Once Upon a Time ...

A look at some universal folklore themes

When I was growing up in rural Lancashire I spent a lot of time with my maternal grandfather, Arthur Hart.  Although his father had moved from Cambridgeshire to Lancashire, my grandfather seemed to have a great deal of knowledge about the area where we lived.  He knew a number of stories, including one that told of a group of hunters who were out on the local moors.  Their hounds soon spotted a hare, which they chased hither and thither.  Eventually, the hare, spotting a hole in the side of a barn, managed to escape through the hole and into the barn, but not before one of the hounds had caught hold, and bitten, one of the hare's legs.  The huntsmen went towards the barn door but, before they could open it, the door opened from the inside and out came a well-known witch, 'Owd Mother Demdike'.  As she walked off, cursing the hunters as she did so, the hunters noticed that blood was coming from a wound in the witch's ankle.

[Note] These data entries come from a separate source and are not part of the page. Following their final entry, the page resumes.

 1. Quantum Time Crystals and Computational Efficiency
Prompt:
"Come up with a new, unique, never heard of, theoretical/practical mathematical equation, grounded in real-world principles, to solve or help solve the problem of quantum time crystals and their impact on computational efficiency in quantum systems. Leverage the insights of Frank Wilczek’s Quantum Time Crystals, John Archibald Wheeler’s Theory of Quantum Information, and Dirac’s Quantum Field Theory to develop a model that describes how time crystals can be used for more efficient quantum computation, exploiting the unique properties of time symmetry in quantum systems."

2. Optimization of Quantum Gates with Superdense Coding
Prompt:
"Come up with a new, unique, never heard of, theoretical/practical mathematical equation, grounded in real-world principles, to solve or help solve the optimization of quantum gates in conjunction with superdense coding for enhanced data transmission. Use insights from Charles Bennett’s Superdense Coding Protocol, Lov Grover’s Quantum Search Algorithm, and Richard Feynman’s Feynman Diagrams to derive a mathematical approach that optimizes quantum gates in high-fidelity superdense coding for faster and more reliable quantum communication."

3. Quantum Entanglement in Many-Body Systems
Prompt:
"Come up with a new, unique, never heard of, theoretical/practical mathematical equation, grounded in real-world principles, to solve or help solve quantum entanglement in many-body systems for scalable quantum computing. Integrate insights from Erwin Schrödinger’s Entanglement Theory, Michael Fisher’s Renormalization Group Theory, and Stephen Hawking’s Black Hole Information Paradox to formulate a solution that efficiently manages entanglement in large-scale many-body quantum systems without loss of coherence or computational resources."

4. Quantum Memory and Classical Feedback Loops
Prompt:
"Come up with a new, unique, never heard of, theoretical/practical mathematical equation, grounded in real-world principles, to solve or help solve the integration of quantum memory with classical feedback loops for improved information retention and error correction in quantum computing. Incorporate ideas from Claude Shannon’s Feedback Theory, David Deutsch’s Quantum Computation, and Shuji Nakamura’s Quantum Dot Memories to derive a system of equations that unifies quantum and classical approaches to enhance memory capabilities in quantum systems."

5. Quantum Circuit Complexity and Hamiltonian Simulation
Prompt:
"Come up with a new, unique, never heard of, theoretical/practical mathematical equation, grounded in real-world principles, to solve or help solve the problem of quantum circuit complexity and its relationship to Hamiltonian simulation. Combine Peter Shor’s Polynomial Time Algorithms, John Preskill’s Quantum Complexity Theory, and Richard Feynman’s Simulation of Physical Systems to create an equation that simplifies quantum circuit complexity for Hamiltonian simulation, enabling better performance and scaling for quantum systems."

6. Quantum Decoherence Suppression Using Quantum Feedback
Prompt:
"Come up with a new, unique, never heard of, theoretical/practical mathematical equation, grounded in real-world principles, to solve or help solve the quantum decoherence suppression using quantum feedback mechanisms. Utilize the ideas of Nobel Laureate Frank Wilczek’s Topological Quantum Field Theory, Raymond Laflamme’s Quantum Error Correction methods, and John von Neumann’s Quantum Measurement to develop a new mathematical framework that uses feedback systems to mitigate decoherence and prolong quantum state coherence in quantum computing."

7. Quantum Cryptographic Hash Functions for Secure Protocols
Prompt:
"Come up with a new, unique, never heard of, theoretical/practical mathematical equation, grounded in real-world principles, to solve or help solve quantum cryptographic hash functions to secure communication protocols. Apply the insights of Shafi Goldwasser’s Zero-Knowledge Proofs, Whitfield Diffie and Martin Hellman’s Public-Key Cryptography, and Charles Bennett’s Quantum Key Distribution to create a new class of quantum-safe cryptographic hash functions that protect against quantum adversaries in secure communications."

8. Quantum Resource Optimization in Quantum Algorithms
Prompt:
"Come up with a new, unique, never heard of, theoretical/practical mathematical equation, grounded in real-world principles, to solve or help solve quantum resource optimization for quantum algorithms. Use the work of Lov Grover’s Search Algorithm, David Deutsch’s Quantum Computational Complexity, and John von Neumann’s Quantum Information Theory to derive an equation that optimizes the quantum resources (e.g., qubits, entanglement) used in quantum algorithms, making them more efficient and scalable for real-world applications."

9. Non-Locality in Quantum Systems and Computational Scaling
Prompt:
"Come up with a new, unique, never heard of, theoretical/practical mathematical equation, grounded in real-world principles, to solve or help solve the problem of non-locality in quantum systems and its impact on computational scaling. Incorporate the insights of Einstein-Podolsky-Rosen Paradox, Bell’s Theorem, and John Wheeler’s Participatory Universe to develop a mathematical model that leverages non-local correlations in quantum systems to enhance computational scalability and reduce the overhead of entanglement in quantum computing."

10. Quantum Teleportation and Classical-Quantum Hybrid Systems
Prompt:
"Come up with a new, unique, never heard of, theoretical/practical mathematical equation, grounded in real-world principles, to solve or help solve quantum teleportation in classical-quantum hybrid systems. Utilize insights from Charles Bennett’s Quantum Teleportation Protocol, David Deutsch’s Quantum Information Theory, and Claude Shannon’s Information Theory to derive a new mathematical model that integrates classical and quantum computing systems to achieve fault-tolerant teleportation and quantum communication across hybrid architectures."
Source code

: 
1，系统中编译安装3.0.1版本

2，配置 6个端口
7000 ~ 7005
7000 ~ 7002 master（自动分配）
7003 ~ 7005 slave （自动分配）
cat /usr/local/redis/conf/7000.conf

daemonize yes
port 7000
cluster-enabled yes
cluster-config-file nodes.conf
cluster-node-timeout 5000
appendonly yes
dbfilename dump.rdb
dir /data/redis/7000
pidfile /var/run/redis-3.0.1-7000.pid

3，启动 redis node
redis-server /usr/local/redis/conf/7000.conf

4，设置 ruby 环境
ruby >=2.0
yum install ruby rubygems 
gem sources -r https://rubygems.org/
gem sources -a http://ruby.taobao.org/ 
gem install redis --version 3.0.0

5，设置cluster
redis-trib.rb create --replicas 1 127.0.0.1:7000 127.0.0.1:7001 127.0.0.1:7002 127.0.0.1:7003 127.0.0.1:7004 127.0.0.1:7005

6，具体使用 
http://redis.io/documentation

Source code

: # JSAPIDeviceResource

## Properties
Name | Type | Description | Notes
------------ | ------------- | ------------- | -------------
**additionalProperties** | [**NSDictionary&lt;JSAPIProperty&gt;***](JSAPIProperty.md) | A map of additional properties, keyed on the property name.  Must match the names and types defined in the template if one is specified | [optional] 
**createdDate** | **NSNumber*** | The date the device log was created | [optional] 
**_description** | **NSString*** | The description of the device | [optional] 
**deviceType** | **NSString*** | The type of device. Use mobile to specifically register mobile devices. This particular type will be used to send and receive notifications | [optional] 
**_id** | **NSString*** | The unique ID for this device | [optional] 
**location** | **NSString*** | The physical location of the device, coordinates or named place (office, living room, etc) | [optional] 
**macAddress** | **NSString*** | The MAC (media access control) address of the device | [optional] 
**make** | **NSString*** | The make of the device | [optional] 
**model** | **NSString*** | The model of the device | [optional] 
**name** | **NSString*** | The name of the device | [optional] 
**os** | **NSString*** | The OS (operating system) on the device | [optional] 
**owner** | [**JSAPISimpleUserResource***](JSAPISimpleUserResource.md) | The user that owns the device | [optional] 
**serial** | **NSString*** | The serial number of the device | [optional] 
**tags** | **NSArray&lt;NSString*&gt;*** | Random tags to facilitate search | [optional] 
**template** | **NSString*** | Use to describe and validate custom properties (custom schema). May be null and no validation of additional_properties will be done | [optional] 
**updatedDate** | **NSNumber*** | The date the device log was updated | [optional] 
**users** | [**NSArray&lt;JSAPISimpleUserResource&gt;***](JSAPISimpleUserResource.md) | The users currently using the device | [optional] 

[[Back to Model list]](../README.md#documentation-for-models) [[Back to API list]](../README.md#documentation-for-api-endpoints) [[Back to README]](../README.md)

I now know that this is quite a well-known folktale, versions of which have been recorded from all over the country.  But, the addition of 'Owd Mother Demdike' turned it into a local story; Elizabeth Southerns, Demdike's real name, being one of the so-called Pendle Witches, twelve of whom were hanged in 1612 CE.  Demdike herself died in Lancaster Gaol while awaiting trial, but my grandfather was in no doubt that she was a witch - trial or no trial!1

There were two things that fascinated me about this story.  The first was the fact that these events had happened in the region where I lived - this was 'real' history, not the stuff that my teachers were trying to instill in me - and, secondly, I loved the idea that a witch could turn herself into an animal.  Years later I came across the story of Isobel Gowdie, another 17th century witch, this time one from Scotland.  Gowdie left us an incredible 'confession', one apparently not obtained under torture, in which she talked about many of her supernatural powers.  She too had the ability to turn herself into a hare by uttering the following spell.

I sall gae intil a haire,
Wi sorrow and sych and meikle care;
And I sall gae in the Devillis name,
Ay quhill I com hom againe.

If she wished to turn into a cat, then she would utter another similar spell.

I sall gae intil a catt,
Wi sorrow and sych and a black shat;
And I sall gae in the Devillis name,
Ay quhill I com hom againe.

A further rhyme, this time used to turn oneself into a crow, ran as follows.

I sall gae intil a craw,
Wi sorrow and sych and a black thraw;
And I sall gae in the Devillis name,
Ay quhill I com hom againe.

When Gowdie wished to change back into her human form she would then recite this three-lined verse.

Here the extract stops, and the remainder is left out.